“Ultimately, a generous collection can be accumulated from the undoubtedly huge aggregate of interesting relics now in private ownership throughout the country… So one hundred years from now such letters, documents or objects will add to the value and interest of the collection.”
— Jay M. Lee, WWI artilleryman & Chairman of the Trophies Committee for the Museum, November 1925
How does a museum collection begin? Where do you start? How do you continue? How do you determine what should/shouldn’t become a part of a collection? Can a collection ever become complete?
That National WWI Museum and Memorial started amassing objects and documents from the First World War in 1920 and has continually addressed these questions ever since.
100 Years of Collecting - Art provides the opportunity to view diverse works collected in the past century from across the world and is presented in conjunction with 100 Years of Collecting in Exhibit Hall.
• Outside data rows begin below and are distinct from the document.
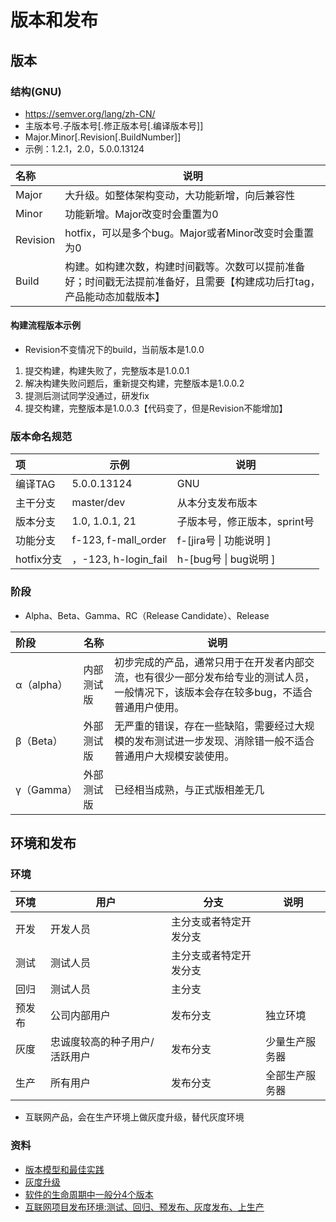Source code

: # 版本和发布

## 版本
### 结构(GNU)
* https://semver.org/lang/zh-CN/
* 主版本号.子版本号[.修正版本号[.编译版本号]]
* Major.Minor[.Revision[.BuildNumber]]
* 示例：1.2.1，2.0，5.0.0.13124

| 名称 | 说明 |
| :-- | -- |
| Major | 大升级。如整体架构变动，大功能新增，向后兼容性 |
| Minor | 功能新增。Major改变时会重置为0 |
| Revision | hotfix，可以是多个bug。Major或者Minor改变时会重置为0 |
| Build | 构建。如构建次数，构建时间戳等。次数可以提前准备好；时间戳无法提前准备好，且需要【构建成功后打tag，产品能动态加载版本】 |

#### 构建流程版本示例
* Revision不变情况下的build，当前版本是1.0.0

1. 提交构建，构建失败了，完整版本是1.0.0.1
1. 解决构建失败问题后，重新提交构建，完整版本是1.0.0.2
1. 提测后测试同学没通过，研发fix
1. 提交构建，完整版本是1.0.0.3【代码变了，但是Revision不能增加】

### 版本命名规范

| 项 | 示例 | 说明 |
| :-- | -- | -- |
| 编译TAG | 5.0.0.13124 | GNU |
| 主干分支 | master/dev |  从本分支发布版本 |
| 版本分支 | 1.0, 1.0.1, 21 | 子版本号，修正版本，sprint号 |
| 功能分支 | f-123, f-mall_order | f-[jira号 \| 功能说明 ] |
| hotfix分支 | ，-123, h-login_fail | h-[bug号 \| bug说明 ] |

### 阶段
* Alpha、Beta、Gamma、RC（Release Candidate）、Release

| 阶段 | 名称 | 说明 |
| :-- | -- | -- |
| α（alpha） | 内部测试版 | 初步完成的产品，通常只用于在开发者内部交流，也有很少一部分发布给专业的测试人员，一般情况下，该版本会存在较多bug，不适合普通用户使用。 |
| β（Beta）| 外部测试版 | 无严重的错误，存在一些缺陷，需要经过大规模的发布测试进一步发现、消除错一般不适合普通用户大规模安装使用。 |
| γ（Gamma）| 外部测试版 | 已经相当成熟，与正式版相差无几 |

## 环境和发布
### 环境
| 环境 | 用户 | 分支 | 说明 |
| :-- | -- | -- | -- |
| 开发 | 开发人员 | 主分支或者特定开发分支 |  |
| 测试 | 测试人员 | 主分支或者特定开发分支 |  |
| 回归 | 测试人员 | 主分支 |  |
| 预发布 | 公司内部用户 | 发布分支 | 独立环境 |
| 灰度 | 忠诚度较高的种子用户/活跃用户 | 发布分支 | 少量生产服务器 |
| 生产 | 所有用户 | 发布分支 | 全部生产服务器 |

* 互联网产品，会在生产环境上做灰度升级，替代灰度环境

### 资料
* [版本模型和最佳实践](https://rd.wangyaqi.cn/#/dev/model)
* [灰度升级](./common/grayupgrade)
* [软件的生命周期中一般分4个版本](https://blog.51cto.com/sandshell/2162195)
* [互联网项目发布环境:测试、回归、预发布、灰度发布、上生产](https://blog.csdn.net/linsongbin1/article/details/48467711)
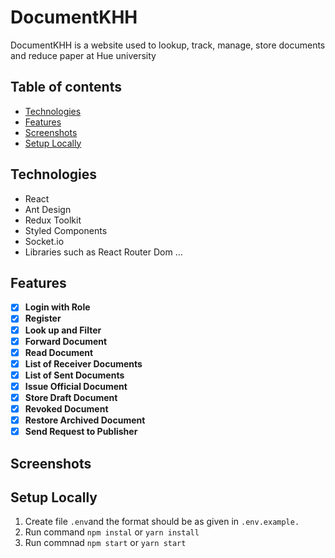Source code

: # DocumentKHH

DocumentKHH is a website used to lookup, track, manage, store documents and reduce paper at Hue university

## Table of contents

- [Technologies](#technologies)
- [Features](#features)
- [Screenshots](#screenshots)
- [Setup Locally](#setuplocally)

## Technologies

- React
- Ant Design
- Redux Toolkit
- Styled Components
- Socket.io
- Libraries such as React Router Dom ...

## Features

- [x] **Login with Role**
- [x] **Register**
- [x] **Look up and Filter**
- [x] **Forward Document**
- [x] **Read Document**
- [x] **List of Receiver Documents**
- [x] **List of Sent Documents**
- [x] **Issue Official Document**
- [x] **Store Draft Document**
- [x] **Revoked Document**
- [x] **Restore Archived Document**
- [x] **Send Request to Publisher**

## Screenshots

## Setup Locally

1. Create file `.env`and the format should be as given in `.env.example.`
2. Run command `npm instal` or `yarn install` 
3. Run commnad `npm start` or `yarn start`

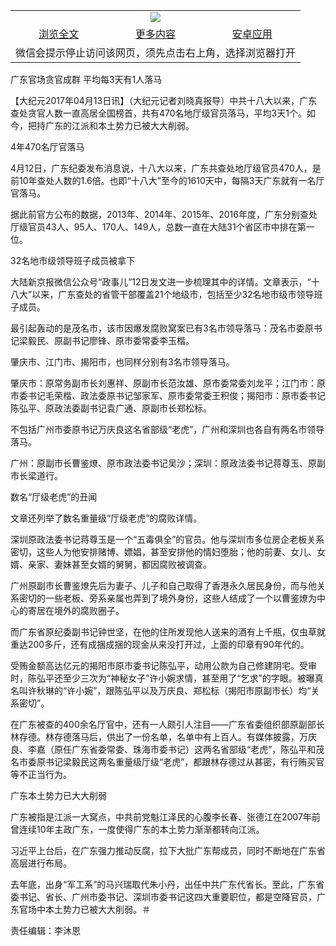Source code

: 

<table>
  <tr>
    <td align="center" colspan="3">
      <a href="https://github.com/ogate/ogate/blob/master/README.md"><img src="https://cloud.githubusercontent.com/assets/11880933/13434984/f430fae2-e012-11e5-814f-c2df1e82b247.jpg"/></a>
    </td>
  </tr>
  <tr>
    <td align="center">
      <a href="https://s3.ap-south-1.amazonaws.com/ogatem/oGate.htm?c817391&from=oNote">浏览全文</a>
    </td>
    <td align="center">
      <a href="https://s3.ap-south-1.amazonaws.com/ogatem/oGate.htm?from=oNote">更多内容</a>
    </td>
    <td align="center">
      <a href="https://raw.githubusercontent.com/ogate/up/master/ogate.apk">安卓应用</a>
    </td>
  </tr>
  <tr>
    <td align="center" colspan="3">
      微信会提示停止访问该网页，须先点击右上角，选择浏览器打开
    </td>
  </tr>
</table>    



广东官场贪官成群 平均每3天有1人落马






        

【大纪元2017年04月13日讯】（大纪元记者刘晓真报导）中共十八大以来，广东查处贪官人数一直高居全国榜首，共有470名地厅级官员落马，平均3天1个。如今，把持广东的江派和本土势力已被大大削弱。


4年470名厅官落马


4月12日，广东纪委发布消息说，十八大以来，广东共查处地厅级官员470人，是前10年查处人数的1.6倍。也即“十八大”至今的1610天中，每隔3天广东就有一名厅官落马。


据此前官方公布的数据，2013年、2014年、2015年、2016年度，广东分别查处厅级官员43人、95人、170人、149人，总数一直在大陆31个省区市中排在第一位。


32名地市级领导班子成员被拿下


大陆新京报微信公众号“政事儿”12日发文进一步梳理其中的详情。文章表示，“十八大”以来，广东查处的省管干部覆盖21个地级市，包括至少32名地市级市领导班子成员。


最引起轰动的是茂名市，该市因爆发腐败窝案已有3名市领导落马：茂名市委原书记梁毅民、原副书记廖锋、原市委常委李玉楷。


肇庆市、江门市、揭阳市，也同样分别有3名市领导落马。


肇庆市：原常务副市长刘惠祥、原副市长范汝雄、原市委常委刘龙平；江门市：原市委书记毛荣楷、政法委原书记邹家军、原市委常委王积俊；揭阳市：原市委书记陈弘平、原政法委副书记袁广通、原副市长郑松标。


不包括广州市委原书记万庆良这名省部级“老虎”，广州和深圳也各自有两名市领导落马。


广州：原副市长曹鉴燎、原市政法委书记吴沙；深圳：原政法委书记蒋尊玉、原副市长梁道行。


数名“厅级老虎”的丑闻


文章还列举了数名重量级“厅级老虎”的腐败详情。


深圳原政法委书记蒋尊玉是一个“五毒俱全”的官员。他与深圳市多位房企老板关系密切，这些人为他安排赌博、嫖娼，甚至安排他的情妇堕胎；他的前妻、女儿、女婿、亲家、妻妹甚至女婿的舅舅，都因腐败被调查。


广州原副市长曹鉴燎先后为妻子、儿子和自己取得了香港永久居民身份，而与他关系密切的一些老板、旁系亲属也弄到了境外身份，这些人结成了一个以曹鉴燎为中心的寄居在境外的腐败圈子。


而广东省原纪委副书记钟世坚，在他的住所发现他人送来的酒有上千瓶，仅虫草就重达200多斤，还有成捆成捆的现金从来没打开过，上面的印章有90年代的。


受贿金额高达亿元的揭阳市原市委书记陈弘平，动用公款为自己修建阴宅。受审时，陈弘平还至少三次为“神秘女子”许小婉求情，甚至用了“乞求”的字眼。被曝真名叫许秋琳的“许小婉”，跟陈弘平以及万庆良、郑松标（揭阳市原副市长）均“关系密切”。


在广东被查的400余名厅官中，还有一人颇引人注目——广东省委组织部原副部长林存德。林存德落马后，供出了一份名单，名单中有上百人。有媒体披露，万庆良、李嘉（原任广东省委常委、珠海市委书记）这两名省部级“老虎”，陈弘平和茂名市委原书记梁毅民这两名重量级厅级“老虎”，都跟林存德过从甚密，有行贿买官等不正当行为。


广东本土势力已大大削弱


广东被指是江派一大窝点，中共前党魁江泽民的心腹李长春、张德江在2007年前曾连续10年主政广东，一度使得广东的本土势力渐渐都转向江派。


习近平上台后，在广东强力推动反腐，拉下大批广东帮成员，同时不断地在广东省高层进行布局。


去年底，出身“军工系”的马兴瑞取代朱小丹，出任中共广东代省长。至此，广东省委书记、省长、广州市委书记、深圳市委书记这四大重要职位，都是空降官员，广东官场中本土势力已被大大削弱。＃


责任编辑：李沐恩



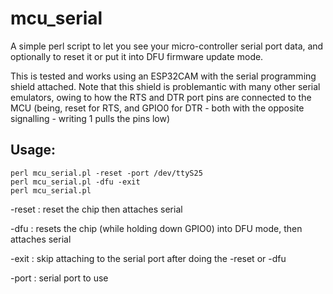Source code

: # mcu_serial
A simple perl script to let you see your micro-controller serial port data, and optionally to reset it or put it into DFU firmware update mode.

This is tested and works using an ESP32CAM with the serial programming shield attached.  Note that this shield is problemantic with many other serial emulators, owing to how the RTS and DTR port pins are connected to the MCU (being, reset for RTS, and GPIO0 for DTR - both with the opposite signalling - writing 1 pulls the pins low)

## Usage:

    perl mcu_serial.pl -reset -port /dev/ttyS25
    perl mcu_serial.pl -dfu -exit
    perl mcu_serial.pl

-reset : reset the chip then attaches serial

-dfu : resets the chip (while holding down GPIO0) into DFU mode, then attaches serial

-exit : skip attaching to the serial port after doing the -reset or -dfu 

-port : serial port to use
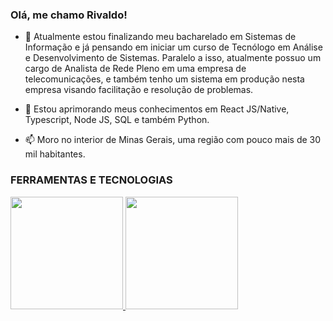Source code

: ### Olá, me chamo Rivaldo!

- 🔭 Atualmente estou finalizando meu bacharelado em Sistemas de Informação e já pensando em iniciar um curso de Tecnólogo em Análise e Desenvolvimento de Sistemas.
Paralelo a isso, atualmente possuo um cargo de Analista de Rede Pleno em uma empresa de telecomunicações, e também tenho um sistema em produção nesta empresa visando facilitação e resolução de problemas.

- 🌱 Estou aprimorando meus conhecimentos em React JS/Native, Typescript, Node JS, SQL e também Python.

- 📫 Moro no interior de Minas Gerais, uma região com pouco mais de 30 mil habitantes.

### FERRAMENTAS E TECNOLOGIAS

<div>
  <a href="https://github.com/RivaldoCM">
  <img loading="lazy" height="180em" src="https://github-readme-stats.vercel.app/api/top-langs/?RivaldoCM&layout=compact&langs_count=7&theme=dracula"/>
  <img loading="lazy" height="180em" src="https://github-readme-stats.vercel.app/api?RivaldoCM&show_icons=true&theme=dracula&include_all_commits=true&count_private=true"/>
</div>
          
          
          
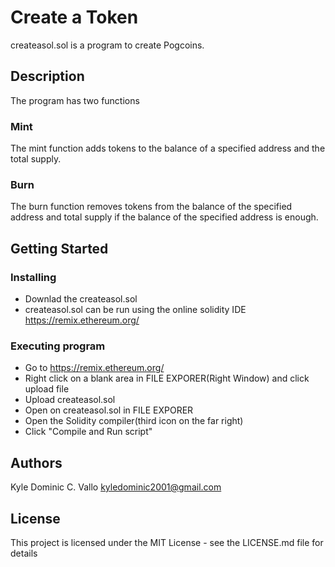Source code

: # Create a Token

createasol.sol is a program to create Pogcoins.

## Description

The program has two functions
### Mint
The mint function adds tokens to the balance of a specified address and the total supply.
### Burn
The burn function removes tokens from the balance of the specified address and total supply if the balance of the specified address is enough.

## Getting Started

### Installing

* Downlad the createasol.sol
* createasol.sol can be run using the online solidity IDE https://remix.ethereum.org/

### Executing program

* Go to https://remix.ethereum.org/
* Right click on a blank area in FILE EXPORER(Right Window) and click upload file
* Upload createasol.sol
* Open on createasol.sol in FILE EXPORER
* Open the Solidity compiler(third icon on the far right)
* Click "Compile and Run script"

## Authors

Kyle Dominic C. Vallo
kyledominic2001@gmail.com

## License

This project is licensed under the MIT License - see the LICENSE.md file for details
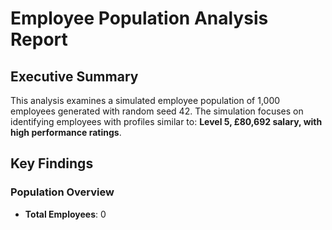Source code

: # Employee Population Analysis Report

## Executive Summary

This analysis examines a simulated employee population of 1,000 employees generated with random seed 42. The simulation focuses on identifying employees with profiles similar to: **Level 5, £80,692 salary, with high performance ratings**.

## Key Findings

### Population Overview
- **Total Employees**: 0

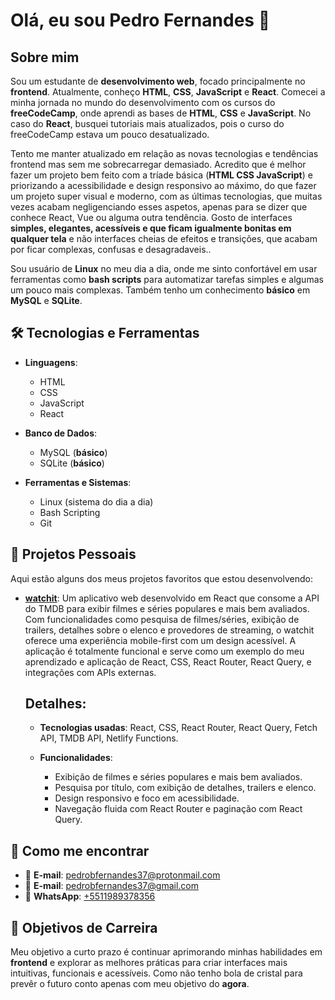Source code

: # Olá, eu sou Pedro Fernandes 👋

## Sobre mim

Sou um estudante de **desenvolvimento web**, focado principalmente no **frontend**. Atualmente, conheço **HTML**, **CSS**, **JavaScript** e **React**. Comecei a minha jornada no mundo do desenvolvimento com os cursos do **freeCodeCamp**, onde aprendi as bases de **HTML**, **CSS** e **JavaScript**. No caso do **React**, busquei tutoriais mais atualizados, pois o curso do freeCodeCamp estava um pouco desatualizado. 

Tento me manter atualizado em relação as novas tecnologias e tendências frontend mas sem me sobrecarregar demasiado. Acredito que é melhor fazer um projeto bem feito com a tríade básica (**HTML CSS JavaScript**) e priorizando a acessibilidade e design responsivo ao máximo, do que fazer um projeto super visual e moderno, com as últimas tecnologias, que muitas vezes acabam negligenciando esses aspetos, apenas para se dizer que conhece React, Vue ou alguma outra tendência. Gosto de interfaces **simples, elegantes, acessíveis e que ficam igualmente bonitas em qualquer tela** e não interfaces cheias de efeitos e transições, que acabam por ficar complexas, confusas e desagradaveis..

Sou usuário de **Linux** no meu dia a dia, onde me sinto confortável em usar ferramentas como **bash scripts** para automatizar tarefas simples e algumas um pouco mais complexas. Também tenho um conhecimento **básico** em **MySQL** e **SQLite**.

## 🛠️ Tecnologias e Ferramentas

- **Linguagens**:
  - HTML
  - CSS
  - JavaScript
  - React

- **Banco de Dados**:
  - MySQL (**básico**)
  - SQLite (**básico**)

- **Ferramentas e Sistemas**:
  - Linux (sistema do dia a dia)
  - Bash Scripting
  - Git

## 🚀 Projetos Pessoais

Aqui estão alguns dos meus projetos favoritos que estou desenvolvendo:

- **[watchit](https://github.com/pedrobfernandes/watchit)**: Um aplicativo web desenvolvido em React que consome a API do TMDB para exibir filmes e séries populares e mais bem avaliados. Com funcionalidades como pesquisa de filmes/séries, exibição de trailers, detalhes sobre o elenco e provedores de streaming, o watchit oferece uma experiência mobile-first com um design acessível. A aplicação é totalmente funcional e serve como um exemplo do meu aprendizado e aplicação de React, CSS, React Router, React Query, e integrações com APIs externas.

  ## Detalhes:

  - **Tecnologias usadas**: React, CSS, React Router, React Query, Fetch API, TMDB API, Netlify Functions.
  
  - **Funcionalidades**:
    - Exibição de filmes e séries populares e mais bem avaliados.
    - Pesquisa por título, com exibição de detalhes, trailers e elenco.
    - Design responsivo e foco em acessibilidade.
    - Navegação fluida com React Router e paginação com React Query.
  


## 📧 Como me encontrar

- 📧 **E-mail**: [pedrobfernandes37@protonmail.com](mailto:pedrobfernandes37@protonmail.com)
- 📧 **E-mail**: [pedrobfernandes37@gmail.com](mailto:pedrobfernandes37@gmail.com)
- 📱 **WhatsApp**: [+5511989378356](https://wa.me/5511989378356)

## 🎯 Objetivos de Carreira

Meu objetivo a curto prazo é continuar aprimorando minhas habilidades em **frontend** e explorar as melhores práticas para criar interfaces mais intuitivas, funcionais e acessíveis. Como não tenho bola de cristal para prevêr o futuro conto apenas com meu objetivo do **agora**.


<!---
pedrobfernandes/pedrobfernandes is a ✨ special ✨ repository because its `README.md` (this file) appears on your GitHub profile.
You can click the Preview link to take a look at your changes.
--->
A common assertion among historians is that “art and war are old companions.” Jules Andre Smith, one of eight official war artists of the American Expeditionary Forces (AEF), wrote: “When war poses for its picture it will sit with hands folded for those who wish it to, or it will strut with clanking sword, or pose as a mother of mercy, or the invading barbarian, or the valiant hero, or the cringing coward, or better yet, a composite of all of these enveloped in a fury of sound and sight and horror.”
Though the Museum and Memorial has focused on World War I material culture since the establishment of the collection, it has amassed significant works of art from around the globe. Percy Moran, nephew of famed landscape artist Thomas Moran, created a work in 1923 of General John J. Pershing at the Tomb of Lafayette. This visit, on July 4, 1917, soon after the first Americans arrived in Paris, was to honor Lafayette’s gallant assistance in the American Revolution.
A striking piece from an unknown artist in 1915 was done after the sinking of the Lusitania on May 7, 1915. The watercolor shows Uncle Sam with a black eye and cuts, but rolling up his sleeves ready for a fight. The model was reportedly U.S. Senator James A. Reed from Missouri.
Additionally, Memory Hall itself boasts monumental works. The mural at the east end by noted muralist and illustrator Jules Guerin, In Memoriam, 1914 – 1918, was in place when the Museum and Memorial opened to the public in 1926 as were the painted battle maps by famed muralist and painter D. Putnam Brinley. The other murals, Liberty Memorial Site Dedication, American Women in Service and the Blue and Gold Star Mothers were created by Kansas City artist Daniel MacMorris, who was also responsible for the acquisition and reconfiguration of the Panthéon de la Guerre. Art and war are indeed old companions.